Today, the cattle are carefully managed by ranchers like Hillis, who has about 50 at his Texas Hill Country ranch. Longhorns, some weighing as much as a ton, graze on whatever the rocky ground and minimal rain allow to grow.
On the range, the Longhorns are surprisingly adept at maneuvering among trees and branches.
"Longhorns are very alert, very intelligent," Hillis said. "They're very good at watching what's going on around them."
DNA evidence reviewed in the study traces Longhorns back thousands of years to cattle in the Middle East, India and Pakistan. The Middle Eastern animals were brought to Europe while the India-Pakistan cattle spread through Asia. Both wound up in Africa, which became a "kind of mixing ground" where they adapted to a hot, dry climate and built up resistance to disease, Hillis said.
"Longhorns are unusual in being an ancient breed," he said. "There's not many of those left in the world."
The new research shows 15 percent of the genetic makeup of Longhorns reflects the India-Africa influence. It's possible Moors brought African cattle with them during their invasion of Spain from the eighth to the 13th centuries, or that cattle were directly imported from Africa to the nearby Canary Islands, where Columbus likely put them aboard his ships.
"We're still actually trying to track that down," Hillis said. "That's probably the most interesting ... and that they don't seem to have influences from other recent European breeds."
McTavish became involved after starting salamander-focused graduate work at the University of Texas. Her Longhorn project – "a lot more interesting than salamanders," she laughs – began in 2009.
"One of the neat things to me is that we know cattle strongly are selected by breeders for traits," she said. "And despite the impact of all that selection, Longhorns still have a very strong signal of geography."
The distinctive long horns are a relatively recent evolutionary development, due to natural selection and a need to survive in the rugged Southwest where coyotes, wolves and mountain lions were predators.
"The ones that had the long horns were better able to defend their calves and were able to survive the best," Hillis said.

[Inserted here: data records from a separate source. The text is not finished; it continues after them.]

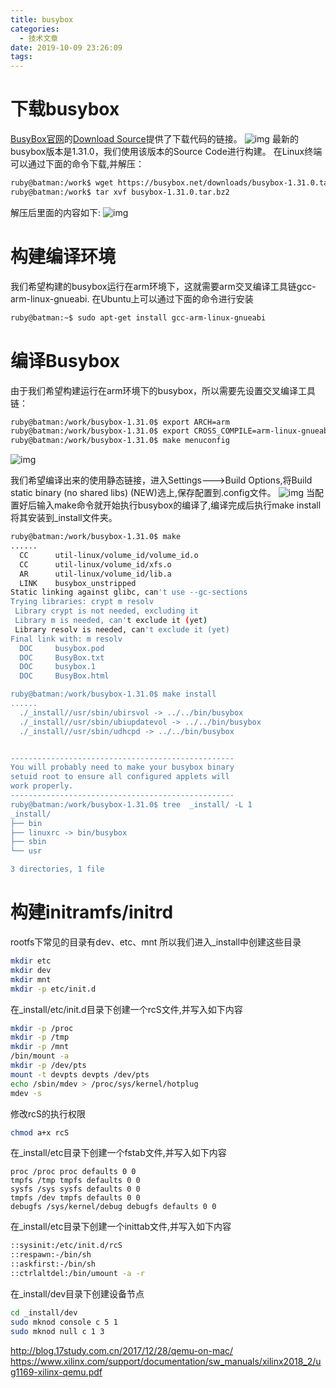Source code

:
 ```yaml
---
title: busybox
categories:
  - 技术文章
date: 2019-10-09 23:26:09
tags:
---
```


# 下载busybox
[BusyBox官网](https://busybox.net/)的[Download Source](https://git.busybox.net/busybox/)提供了下载代码的链接。
![img](/files/busybox/busyboxwebsite.png)
最新的busybox版本是1.31.0，我们使用该版本的Source Code进行构建。
在Linux终端可以通过下面的命令下载,并解压：
```bash
ruby@batman:/work$ wget https://busybox.net/downloads/busybox-1.31.0.tar.bz2
ruby@batman:/work$ tar xvf busybox-1.31.0.tar.bz2 
```
解压后里面的内容如下:
![img](/files/busybox/busyboxsourcedir.png)


# 构建编译环境
我们希望构建的busybox运行在arm环境下，这就需要arm交叉编译工具链gcc-arm-linux-gnueabi.
在Ubuntu上可以通过下面的命令进行安装
```bash
ruby@batman:~$ sudo apt-get install gcc-arm-linux-gnueabi
```

# 编译Busybox
由于我们希望构建运行在arm环境下的busybox，所以需要先设置交叉编译工具链：
```bash
ruby@batman:/work/busybox-1.31.0$ export ARCH=arm
ruby@batman:/work/busybox-1.31.0$ export CROSS_COMPILE=arm-linux-gnueabi-
ruby@batman:/work/busybox-1.31.0$ make menuconfig
```
![img](/files/busybox/busyboxcompileconfig.png)

我们希望编译出来的使用静态链接，进入Settings--->Build Options,将Build static binary (no shared libs) (NEW)选上,保存配置到.config文件。
![img](/files/busybox/busyboxcompileconfigstaticbinary.png)
当配置好后输入make命令就开始执行busybox的编译了,编译完成后执行make install将其安装到_install文件夹。
```bash
ruby@batman:/work/busybox-1.31.0$ make
......
  CC      util-linux/volume_id/volume_id.o
  CC      util-linux/volume_id/xfs.o
  AR      util-linux/volume_id/lib.a
  LINK    busybox_unstripped
Static linking against glibc, can't use --gc-sections
Trying libraries: crypt m resolv
 Library crypt is not needed, excluding it
 Library m is needed, can't exclude it (yet)
 Library resolv is needed, can't exclude it (yet)
Final link with: m resolv
  DOC     busybox.pod
  DOC     BusyBox.txt
  DOC     busybox.1
  DOC     BusyBox.html

ruby@batman:/work/busybox-1.31.0$ make install
......
  ./_install//usr/sbin/ubirsvol -> ../../bin/busybox
  ./_install//usr/sbin/ubiupdatevol -> ../../bin/busybox
  ./_install//usr/sbin/udhcpd -> ../../bin/busybox


--------------------------------------------------
You will probably need to make your busybox binary
setuid root to ensure all configured applets will
work properly.
--------------------------------------------------
ruby@batman:/work/busybox-1.31.0$ tree  _install/ -L 1
_install/
├── bin
├── linuxrc -> bin/busybox
├── sbin
└── usr

3 directories, 1 file
```

# 构建initramfs/initrd
rootfs下常见的目录有dev、etc、mnt
所以我们进入_install中创建这些目录
```bash
mkdir etc
mkdir dev
mkdir mnt
mkdir -p etc/init.d
```

在_install/etc/init.d目录下创建一个rcS文件,并写入如下内容
```bash
mkdir -p /proc
mkdir -p /tmp
mkdir -p /mnt
/bin/mount -a
mkdir -p /dev/pts
mount -t devpts devpts /dev/pts
echo /sbin/mdev > /proc/sys/kernel/hotplug
mdev -s
```
修改rcS的执行权限
```bash
chmod a+x rcS
```
在_install/etc目录下创建一个fstab文件,并写入如下内容
```
proc /proc proc defaults 0 0
tmpfs /tmp tmpfs defaults 0 0
sysfs /sys sysfs defaults 0 0
tmpfs /dev tmpfs defaults 0 0
debugfs /sys/kernel/debug debugfs defaults 0 0
```

在_install/etc目录下创建一个inittab文件,并写入如下内容
```bash
::sysinit:/etc/init.d/rcS
::respawn:-/bin/sh
::askfirst:-/bin/sh
::ctrlaltdel:/bin/umount -a -r
```
在_install/dev目录下创建设备节点
```bash
cd _install/dev
sudo mknod console c 5 1
sudo mknod null c 1 3
```

http://blog.17study.com.cn/2017/12/28/qemu-on-mac/
https://www.xilinx.com/support/documentation/sw_manuals/xilinx2018_2/ug1169-xilinx-qemu.pdf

Horns now typically can be 70 inches long from tip to tip, nearly a couple feet longer than horns on cattle mere decades ago. That's the result of ranchers selectively breeding cattle with the best physical characteristics.
Historically, management of the Longhorn in Texas wasn't always a consideration. The cattle drives depleted herds by the turn of the 20th century. In 1927, the federal government – later joined by Texas – began working to preserve Longhorns. By the 1960s, when the Texas Longhorn Breeders Association of America was founded and the breed became registered, only about 1,500 head of genuine Longhorns existed.
Today, the Fort Worth-based association estimates there are several hundred thousand Longhorns, and the breed has become a favorite for consumers willing to pay a premium for low-fat beef from grass-fed animals.
"The animals are very lean by nature of their evolution," says Debbie Davis, whose family raises Longhorns in Bandera County about 75 miles northwest of San Antonio and belongs to the Cattlemen's Texas Longhorn Conservancy, which contributed to the study. "It's a healthier product and people on a high-protein, low-starch diet seek out this beef."
University of Texas mascot Bevo – arguably the most famous and visible Longhorn in the state – belongs to John T. and Betty Baker, who have a ranch northwest of Austin and have travelled to Spain to see cattle there that resemble their animals but have shorter horns.
"They're tough, they're brave, they're self-sufficient," she said of Longhorns. "All those things you like in an animal. You don't have to worry about them all the time. You don't have to baby them. I'd say the boldness, the bravery of the Longhorn, is symbolic of Texas."